TO DO |
Tally up the lines below that contain the word "Response" and give the total alone.

Segment Start: PROVIDED MATERIAL

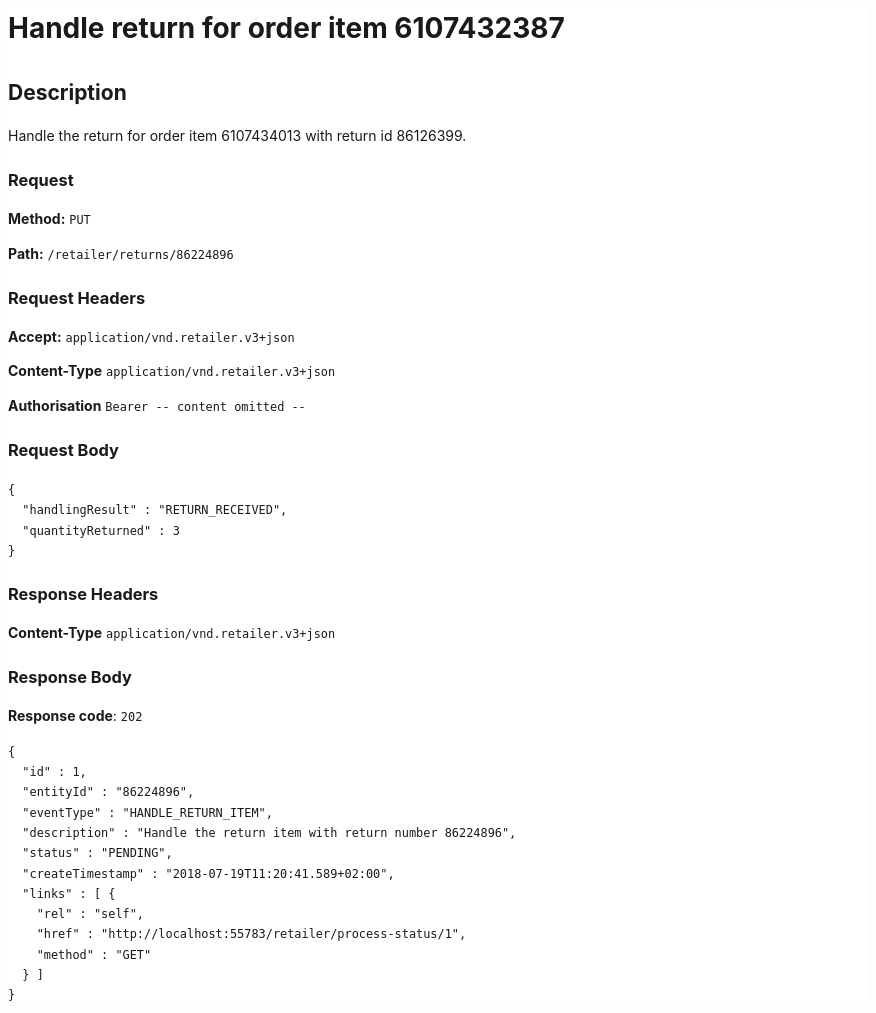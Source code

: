 

# Handle return for order item 6107432387

## Description

Handle the return for order item 6107434013 with return id 86126399.

### Request

**Method:**     `PUT`

**Path:**       `/retailer/returns/86224896`

### Request Headers

**Accept:**         `application/vnd.retailer.v3+json`

**Content-Type**    `application/vnd.retailer.v3+json`

**Authorisation**   `Bearer -- content omitted --`

### Request Body
```
{
  "handlingResult" : "RETURN_RECEIVED",
  "quantityReturned" : 3
}
```

### Response Headers

**Content-Type**    `application/vnd.retailer.v3+json`

### Response Body

**Response code**: `202`

```
{
  "id" : 1,
  "entityId" : "86224896",
  "eventType" : "HANDLE_RETURN_ITEM",
  "description" : "Handle the return item with return number 86224896",
  "status" : "PENDING",
  "createTimestamp" : "2018-07-19T11:20:41.589+02:00",
  "links" : [ {
    "rel" : "self",
    "href" : "http://localhost:55783/retailer/process-status/1",
    "method" : "GET"
  } ]
}
```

Segment End: PROVIDED MATERIAL

REPLY TO THE EXERCISE |
3